In a full wave rectifiers in which input voltage is represented by `V=V_(M)sin omegat`, then peak inversion voltage of non-conducting diode will be

To solve the problem, we need to determine the peak inversion voltage of a non-conducting diode in a full wave rectifier circuit where the input voltage is given by \( V = V_m \sin(\omega t) \). ### Step-by-Step Solution: 1. **Understand the Input Voltage**: The input voltage is given as \( V = V_m \sin(\omega t) \), where \( V_m \) is the peak voltage of the input AC signal. 2. **Identify the Function of the Full Wave Rectifier**: A full wave rectifier converts both halves of the AC waveform into DC. During the positive half cycle of the input AC voltage, one diode conducts while the other diode is reverse-biased (non-conducting). During the negative half cycle, the roles of the diodes are reversed. 3. **Determine the Peak Inversion Voltage**: The peak inversion voltage (PIV) is the maximum reverse voltage that a diode can withstand without conducting.
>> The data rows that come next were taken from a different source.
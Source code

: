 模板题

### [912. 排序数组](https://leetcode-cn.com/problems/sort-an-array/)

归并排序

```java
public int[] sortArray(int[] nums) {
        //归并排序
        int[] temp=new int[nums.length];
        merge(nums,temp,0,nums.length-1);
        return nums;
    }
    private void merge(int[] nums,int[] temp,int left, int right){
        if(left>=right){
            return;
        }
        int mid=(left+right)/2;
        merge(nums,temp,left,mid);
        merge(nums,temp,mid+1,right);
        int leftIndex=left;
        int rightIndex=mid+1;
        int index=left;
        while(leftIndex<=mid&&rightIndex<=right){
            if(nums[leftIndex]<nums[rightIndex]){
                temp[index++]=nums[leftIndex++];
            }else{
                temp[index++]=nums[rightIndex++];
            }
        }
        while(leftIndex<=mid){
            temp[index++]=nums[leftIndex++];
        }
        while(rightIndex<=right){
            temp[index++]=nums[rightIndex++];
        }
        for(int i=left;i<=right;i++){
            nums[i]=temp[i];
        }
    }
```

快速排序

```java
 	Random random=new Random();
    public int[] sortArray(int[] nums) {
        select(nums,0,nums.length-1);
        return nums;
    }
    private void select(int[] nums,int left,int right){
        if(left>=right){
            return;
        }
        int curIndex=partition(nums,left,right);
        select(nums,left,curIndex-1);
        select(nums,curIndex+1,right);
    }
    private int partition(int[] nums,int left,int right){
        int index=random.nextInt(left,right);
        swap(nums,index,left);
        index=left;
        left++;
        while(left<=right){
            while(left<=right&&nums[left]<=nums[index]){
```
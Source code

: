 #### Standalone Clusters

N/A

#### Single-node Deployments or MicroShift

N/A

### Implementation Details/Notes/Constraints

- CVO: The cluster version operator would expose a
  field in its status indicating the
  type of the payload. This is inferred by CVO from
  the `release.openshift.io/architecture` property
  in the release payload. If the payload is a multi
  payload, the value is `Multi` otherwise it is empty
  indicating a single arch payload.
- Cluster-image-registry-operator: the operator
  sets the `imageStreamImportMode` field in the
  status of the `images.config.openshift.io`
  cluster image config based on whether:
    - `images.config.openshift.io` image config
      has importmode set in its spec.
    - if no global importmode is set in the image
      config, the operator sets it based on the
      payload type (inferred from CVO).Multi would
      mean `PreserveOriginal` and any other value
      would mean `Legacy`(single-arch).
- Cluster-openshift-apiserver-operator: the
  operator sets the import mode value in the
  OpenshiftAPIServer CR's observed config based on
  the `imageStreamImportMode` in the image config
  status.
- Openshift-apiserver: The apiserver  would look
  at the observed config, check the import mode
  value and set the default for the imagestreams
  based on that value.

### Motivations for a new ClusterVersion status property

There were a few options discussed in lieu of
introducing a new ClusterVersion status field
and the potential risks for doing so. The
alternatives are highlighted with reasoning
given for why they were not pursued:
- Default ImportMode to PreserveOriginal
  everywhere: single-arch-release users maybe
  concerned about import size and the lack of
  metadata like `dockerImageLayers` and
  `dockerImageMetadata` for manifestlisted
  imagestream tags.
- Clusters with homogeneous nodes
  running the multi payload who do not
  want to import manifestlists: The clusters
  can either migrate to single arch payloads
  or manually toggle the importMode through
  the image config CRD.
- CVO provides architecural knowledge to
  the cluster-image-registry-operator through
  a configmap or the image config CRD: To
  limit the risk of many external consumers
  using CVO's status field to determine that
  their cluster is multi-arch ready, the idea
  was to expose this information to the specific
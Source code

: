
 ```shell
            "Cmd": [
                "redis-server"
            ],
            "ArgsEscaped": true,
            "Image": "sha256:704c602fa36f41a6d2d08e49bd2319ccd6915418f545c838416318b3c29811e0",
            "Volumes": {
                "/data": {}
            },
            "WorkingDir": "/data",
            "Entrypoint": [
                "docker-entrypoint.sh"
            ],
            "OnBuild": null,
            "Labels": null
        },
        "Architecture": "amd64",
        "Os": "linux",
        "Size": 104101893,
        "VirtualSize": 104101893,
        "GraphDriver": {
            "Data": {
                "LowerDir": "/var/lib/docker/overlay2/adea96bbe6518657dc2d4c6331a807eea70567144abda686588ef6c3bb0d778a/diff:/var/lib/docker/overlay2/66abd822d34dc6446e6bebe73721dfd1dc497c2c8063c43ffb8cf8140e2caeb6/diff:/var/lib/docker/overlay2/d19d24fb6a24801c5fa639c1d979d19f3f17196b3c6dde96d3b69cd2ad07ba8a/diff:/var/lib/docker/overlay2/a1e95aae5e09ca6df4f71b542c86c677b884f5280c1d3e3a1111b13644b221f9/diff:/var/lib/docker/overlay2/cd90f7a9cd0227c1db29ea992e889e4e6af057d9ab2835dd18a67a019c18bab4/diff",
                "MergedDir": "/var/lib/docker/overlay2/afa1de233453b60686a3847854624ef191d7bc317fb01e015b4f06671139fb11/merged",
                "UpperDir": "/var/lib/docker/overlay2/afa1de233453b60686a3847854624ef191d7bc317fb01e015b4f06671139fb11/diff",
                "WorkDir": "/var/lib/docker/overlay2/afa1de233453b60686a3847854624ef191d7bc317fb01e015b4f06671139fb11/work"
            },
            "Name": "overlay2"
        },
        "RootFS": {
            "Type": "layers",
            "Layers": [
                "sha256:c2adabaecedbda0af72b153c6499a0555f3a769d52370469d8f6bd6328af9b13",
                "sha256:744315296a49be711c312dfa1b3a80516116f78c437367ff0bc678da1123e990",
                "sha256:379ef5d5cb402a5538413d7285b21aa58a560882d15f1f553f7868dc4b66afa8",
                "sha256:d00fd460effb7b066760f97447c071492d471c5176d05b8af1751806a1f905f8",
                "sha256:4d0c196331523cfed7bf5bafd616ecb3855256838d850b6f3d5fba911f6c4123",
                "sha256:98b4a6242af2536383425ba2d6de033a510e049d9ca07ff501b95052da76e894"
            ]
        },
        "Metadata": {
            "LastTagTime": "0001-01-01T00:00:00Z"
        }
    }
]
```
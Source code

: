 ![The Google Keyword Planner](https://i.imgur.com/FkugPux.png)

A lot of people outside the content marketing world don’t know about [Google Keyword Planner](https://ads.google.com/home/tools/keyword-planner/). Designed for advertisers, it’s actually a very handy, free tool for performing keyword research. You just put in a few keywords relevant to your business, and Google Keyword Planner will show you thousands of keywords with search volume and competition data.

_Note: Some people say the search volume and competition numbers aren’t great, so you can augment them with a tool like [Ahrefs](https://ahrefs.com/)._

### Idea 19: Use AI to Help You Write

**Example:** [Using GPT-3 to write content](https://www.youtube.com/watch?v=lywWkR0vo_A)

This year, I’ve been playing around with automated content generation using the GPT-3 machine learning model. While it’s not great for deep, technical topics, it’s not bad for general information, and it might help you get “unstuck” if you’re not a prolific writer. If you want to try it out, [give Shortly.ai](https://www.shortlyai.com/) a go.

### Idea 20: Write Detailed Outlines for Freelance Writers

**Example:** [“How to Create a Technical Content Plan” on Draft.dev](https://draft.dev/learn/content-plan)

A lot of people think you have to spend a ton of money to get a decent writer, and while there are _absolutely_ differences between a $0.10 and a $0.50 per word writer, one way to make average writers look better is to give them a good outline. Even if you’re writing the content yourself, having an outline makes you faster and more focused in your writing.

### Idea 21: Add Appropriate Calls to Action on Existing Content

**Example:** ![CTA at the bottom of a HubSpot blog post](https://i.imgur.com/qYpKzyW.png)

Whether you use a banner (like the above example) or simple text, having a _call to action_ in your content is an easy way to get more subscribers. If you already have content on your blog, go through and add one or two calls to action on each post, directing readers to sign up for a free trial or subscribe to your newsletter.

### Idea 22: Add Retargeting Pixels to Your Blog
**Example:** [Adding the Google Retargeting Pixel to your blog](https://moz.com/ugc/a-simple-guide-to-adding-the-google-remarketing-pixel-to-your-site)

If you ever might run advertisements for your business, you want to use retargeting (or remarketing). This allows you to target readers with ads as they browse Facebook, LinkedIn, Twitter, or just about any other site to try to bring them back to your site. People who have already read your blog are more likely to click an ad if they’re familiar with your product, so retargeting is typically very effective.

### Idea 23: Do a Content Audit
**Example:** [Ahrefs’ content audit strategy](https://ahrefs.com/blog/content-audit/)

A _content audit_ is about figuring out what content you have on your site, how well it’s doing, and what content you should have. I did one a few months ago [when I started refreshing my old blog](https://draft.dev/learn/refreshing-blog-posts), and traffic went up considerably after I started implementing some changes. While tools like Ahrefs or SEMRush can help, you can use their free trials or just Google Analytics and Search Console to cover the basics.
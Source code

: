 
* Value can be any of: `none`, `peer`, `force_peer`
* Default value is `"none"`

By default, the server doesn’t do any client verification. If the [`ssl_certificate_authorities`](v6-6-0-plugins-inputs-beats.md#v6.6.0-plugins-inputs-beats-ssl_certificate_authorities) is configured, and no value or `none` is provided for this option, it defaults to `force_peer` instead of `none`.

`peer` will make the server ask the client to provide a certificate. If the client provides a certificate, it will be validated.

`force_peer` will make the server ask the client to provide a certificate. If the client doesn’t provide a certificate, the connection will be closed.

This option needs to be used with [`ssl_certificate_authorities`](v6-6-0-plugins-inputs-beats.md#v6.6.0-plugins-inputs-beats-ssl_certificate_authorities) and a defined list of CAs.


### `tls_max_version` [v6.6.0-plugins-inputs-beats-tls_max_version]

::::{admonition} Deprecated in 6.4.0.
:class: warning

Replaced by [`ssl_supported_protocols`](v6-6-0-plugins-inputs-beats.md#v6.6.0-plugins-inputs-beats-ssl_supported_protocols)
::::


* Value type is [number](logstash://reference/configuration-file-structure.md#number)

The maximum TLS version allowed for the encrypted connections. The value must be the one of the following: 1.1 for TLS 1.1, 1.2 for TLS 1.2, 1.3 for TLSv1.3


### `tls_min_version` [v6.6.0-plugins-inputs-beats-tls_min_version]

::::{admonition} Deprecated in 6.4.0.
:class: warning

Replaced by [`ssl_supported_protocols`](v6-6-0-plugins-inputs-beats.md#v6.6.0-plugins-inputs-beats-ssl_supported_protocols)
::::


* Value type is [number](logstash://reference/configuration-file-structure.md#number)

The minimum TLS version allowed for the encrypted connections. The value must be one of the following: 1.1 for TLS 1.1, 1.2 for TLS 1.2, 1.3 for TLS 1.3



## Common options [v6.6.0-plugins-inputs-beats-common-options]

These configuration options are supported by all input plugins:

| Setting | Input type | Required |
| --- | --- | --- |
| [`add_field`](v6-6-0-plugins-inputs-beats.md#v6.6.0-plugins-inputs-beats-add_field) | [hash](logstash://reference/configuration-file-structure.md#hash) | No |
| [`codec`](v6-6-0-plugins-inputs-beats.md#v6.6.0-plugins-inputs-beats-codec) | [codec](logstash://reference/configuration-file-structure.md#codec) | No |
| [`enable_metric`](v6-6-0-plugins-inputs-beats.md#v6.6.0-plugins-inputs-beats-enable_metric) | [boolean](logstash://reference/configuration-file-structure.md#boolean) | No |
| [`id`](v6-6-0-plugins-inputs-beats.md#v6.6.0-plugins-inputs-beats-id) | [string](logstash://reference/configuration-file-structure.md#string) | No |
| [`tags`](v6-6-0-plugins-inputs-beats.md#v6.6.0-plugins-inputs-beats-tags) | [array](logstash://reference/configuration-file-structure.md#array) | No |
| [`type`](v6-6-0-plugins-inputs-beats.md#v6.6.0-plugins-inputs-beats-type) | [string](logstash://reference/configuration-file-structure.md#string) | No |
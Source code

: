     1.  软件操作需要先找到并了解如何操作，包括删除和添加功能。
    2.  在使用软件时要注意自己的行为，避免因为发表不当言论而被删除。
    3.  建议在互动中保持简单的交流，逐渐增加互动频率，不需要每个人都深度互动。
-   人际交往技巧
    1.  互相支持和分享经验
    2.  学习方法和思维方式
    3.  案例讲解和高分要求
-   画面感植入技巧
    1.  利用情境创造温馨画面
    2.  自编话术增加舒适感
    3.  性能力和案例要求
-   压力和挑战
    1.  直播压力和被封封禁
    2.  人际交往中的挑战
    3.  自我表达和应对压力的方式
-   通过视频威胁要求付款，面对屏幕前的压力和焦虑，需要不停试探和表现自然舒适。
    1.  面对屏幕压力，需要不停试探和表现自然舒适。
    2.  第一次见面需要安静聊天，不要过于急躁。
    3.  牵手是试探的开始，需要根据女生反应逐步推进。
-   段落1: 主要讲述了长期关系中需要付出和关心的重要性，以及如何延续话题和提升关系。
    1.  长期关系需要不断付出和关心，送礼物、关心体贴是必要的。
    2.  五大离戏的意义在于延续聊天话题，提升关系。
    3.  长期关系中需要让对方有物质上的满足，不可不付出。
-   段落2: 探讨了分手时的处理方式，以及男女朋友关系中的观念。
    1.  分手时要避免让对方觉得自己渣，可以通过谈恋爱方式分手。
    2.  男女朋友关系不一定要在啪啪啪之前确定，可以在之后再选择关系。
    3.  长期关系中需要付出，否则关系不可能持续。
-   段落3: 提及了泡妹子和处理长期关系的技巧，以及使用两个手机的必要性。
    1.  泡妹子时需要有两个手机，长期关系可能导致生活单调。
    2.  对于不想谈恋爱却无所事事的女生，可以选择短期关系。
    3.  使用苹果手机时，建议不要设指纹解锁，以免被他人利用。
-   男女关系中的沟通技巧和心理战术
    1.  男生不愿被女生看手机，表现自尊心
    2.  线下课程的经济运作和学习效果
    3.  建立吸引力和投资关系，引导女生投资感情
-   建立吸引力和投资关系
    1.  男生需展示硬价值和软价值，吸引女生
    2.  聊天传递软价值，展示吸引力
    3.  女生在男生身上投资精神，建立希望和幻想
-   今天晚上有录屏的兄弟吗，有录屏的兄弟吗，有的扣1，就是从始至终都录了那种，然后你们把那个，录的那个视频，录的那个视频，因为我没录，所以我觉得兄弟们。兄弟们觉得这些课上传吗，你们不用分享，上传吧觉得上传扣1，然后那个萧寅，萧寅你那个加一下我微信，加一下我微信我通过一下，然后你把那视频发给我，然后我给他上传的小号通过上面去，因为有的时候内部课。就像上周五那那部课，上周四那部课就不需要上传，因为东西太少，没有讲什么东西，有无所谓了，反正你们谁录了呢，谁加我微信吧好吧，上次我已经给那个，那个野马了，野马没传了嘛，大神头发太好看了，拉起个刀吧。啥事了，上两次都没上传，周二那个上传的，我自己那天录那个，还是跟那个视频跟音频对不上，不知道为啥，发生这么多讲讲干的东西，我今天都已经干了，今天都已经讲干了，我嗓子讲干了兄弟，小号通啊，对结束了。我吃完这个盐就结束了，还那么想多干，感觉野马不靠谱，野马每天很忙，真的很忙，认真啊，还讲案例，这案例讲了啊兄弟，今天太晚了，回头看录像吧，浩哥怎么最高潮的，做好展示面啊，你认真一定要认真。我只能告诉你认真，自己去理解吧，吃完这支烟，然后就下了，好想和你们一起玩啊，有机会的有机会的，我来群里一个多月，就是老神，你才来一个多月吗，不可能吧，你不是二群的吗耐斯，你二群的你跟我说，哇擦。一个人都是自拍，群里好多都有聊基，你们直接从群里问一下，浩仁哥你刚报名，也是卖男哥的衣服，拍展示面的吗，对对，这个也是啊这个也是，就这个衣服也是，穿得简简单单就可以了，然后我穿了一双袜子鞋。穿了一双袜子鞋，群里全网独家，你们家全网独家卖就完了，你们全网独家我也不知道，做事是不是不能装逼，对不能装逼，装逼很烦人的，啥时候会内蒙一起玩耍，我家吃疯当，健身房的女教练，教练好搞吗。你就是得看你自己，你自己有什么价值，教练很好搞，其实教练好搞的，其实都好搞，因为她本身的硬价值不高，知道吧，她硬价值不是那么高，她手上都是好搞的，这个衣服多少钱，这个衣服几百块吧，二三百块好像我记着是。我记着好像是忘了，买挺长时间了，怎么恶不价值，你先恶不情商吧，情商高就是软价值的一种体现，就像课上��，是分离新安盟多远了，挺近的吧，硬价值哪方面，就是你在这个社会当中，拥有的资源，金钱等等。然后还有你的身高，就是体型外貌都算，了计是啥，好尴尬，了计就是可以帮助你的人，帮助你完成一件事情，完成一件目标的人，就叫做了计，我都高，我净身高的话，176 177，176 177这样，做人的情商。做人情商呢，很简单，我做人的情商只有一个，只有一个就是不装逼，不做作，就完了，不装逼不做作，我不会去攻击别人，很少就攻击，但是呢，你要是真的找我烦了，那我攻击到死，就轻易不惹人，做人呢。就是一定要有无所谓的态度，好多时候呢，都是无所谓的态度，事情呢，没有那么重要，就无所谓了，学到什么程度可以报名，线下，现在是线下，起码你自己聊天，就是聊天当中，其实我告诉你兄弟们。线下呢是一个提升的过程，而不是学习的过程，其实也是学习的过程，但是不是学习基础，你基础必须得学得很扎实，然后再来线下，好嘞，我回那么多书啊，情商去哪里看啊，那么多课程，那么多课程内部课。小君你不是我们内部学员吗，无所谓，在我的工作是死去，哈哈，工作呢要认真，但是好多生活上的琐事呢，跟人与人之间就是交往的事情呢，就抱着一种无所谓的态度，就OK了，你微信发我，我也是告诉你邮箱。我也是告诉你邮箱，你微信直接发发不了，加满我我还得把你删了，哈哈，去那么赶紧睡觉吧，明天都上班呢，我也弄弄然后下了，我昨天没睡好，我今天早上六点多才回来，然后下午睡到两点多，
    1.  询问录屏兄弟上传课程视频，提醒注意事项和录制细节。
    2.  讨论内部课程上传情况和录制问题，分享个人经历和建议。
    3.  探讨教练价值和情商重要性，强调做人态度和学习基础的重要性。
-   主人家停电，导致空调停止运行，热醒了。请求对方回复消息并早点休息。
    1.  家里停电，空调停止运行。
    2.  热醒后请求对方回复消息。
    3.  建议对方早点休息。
In a full wave rectifier, the PIV for a non-conducting diode is equal to the sum of the peak voltage of the input AC signal from both diodes. 4. **Calculate the Peak Inversion Voltage**: For a full wave rectifier, the peak inversion voltage \( V_p \) is given by: \[ V_p = 2 \times V_m \] This is because during the negative half cycle, the non-conducting diode experiences the full peak voltage \( V_m \) from the other diode plus the peak voltage from the input AC source. 5. **Final Answer**: Therefore, the peak inversion voltage of the non-conducting diode is: \[ V_p = 2 V_m \] ### Conclusion: The peak inversion voltage of the non-conducting diode in a full wave rectifier with input voltage \( V = V_m \sin(\omega t) \) is \( 2 V_m \).